By understanding the basic approach used by attackers to target your Web application, you will be better equipped to take defensive measures because you will know what you are up against. The basic steps in attacker methodology are summarized below and illustrated in Figure 2.1:
Survey and assess
Exploit and penetrate
Escalate privileges
Maintain access
Deny service
Surveying and assessing the potential target are done in tandem. The first step an attacker usually takes is to survey the potential target to identify and assess its characteristics. These characteristics may include its supported services and protocols together with potential vulnerabilities and entry points. The attacker uses the information gathered in the survey and assess phase to plan an initial attack.
For example, an attacker can detect a cross-site scripting (XSS) vulnerability by testing to see if any controls in a Web page echo back output.
Having surveyed a potential target, the next step is to exploit and penetrate. If the network and host are fully secured, your application (the front gate) becomes the next channel for attack.
For an attacker, the easiest way into an application is through the same entrance that legitimate users use ” for example, through the application's logon page or a page that does not require authentication.
After attackers manage to compromise an application or network, perhaps by injecting code into an application or creating an authenticated session with the Microsoft Windows 2000 operating system, they immediately attempt to escalate privileges. Specifically, they look for administration privileges provided by accounts that are members of the Administrators group . They also seek out the high level of privileges offered by the local system account.
Using least privileged service accounts throughout your application is a primary defense against privilege escalation attacks. Also, many network level privilege escalation attacks require an interactive logon session.

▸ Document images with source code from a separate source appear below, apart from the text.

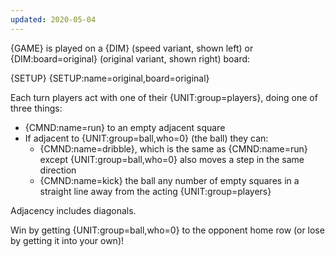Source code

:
 ```yaml
---
updated: 2020-05-04
---
```


{GAME} is played on a {DIM} (speed variant, shown left) or {DIM:board=original} (original variant, shown right) board:

<div class="md-2col">
{SETUP}
{SETUP:name=original,board=original}
</div>

Each turn players act with one of their {UNIT:group=players}, doing one of three things:

- {CMND:name=run} to an empty adjacent square
- If adjacent to {UNIT:group=ball,who=0} (the ball) they can:
  - {CMND:name=dribble}, which is the same as {CMND:name=run} except {UNIT:group=ball,who=0} also moves a step in the same direction
  - {CMND:name=kick} the ball any number of empty squares in a straight line away from the acting {UNIT:group=players}

Adjacency includes diagonals.

Win by getting {UNIT:group=ball,who=0} to the opponent home row (or lose by getting it into your own)!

Having gained access to a system, an attacker takes steps to make future access easier and to cover his or her tracks. Common approaches for making future access easier include planting back-door programs or using an existing account that lacks strong protection. Covering tracks typically involves clearing logs and hiding tools. As such, audit logs are a primary target for the attacker.
Log files should be secured, and they should be analyzed on a regular basis. Log file analysis can often uncover the early signs of an attempted break-in before damage is done.
Attackers who cannot gain access often mount a denial of service attack to prevent others from using the application. For other attackers, the denial of service option is their goal from the outset. An example is the SYN flood attack, where the attacker uses a program to send a flood of TCP SYN requests to fill the pending connection queue on the server. This prevents other users from establishing network connections.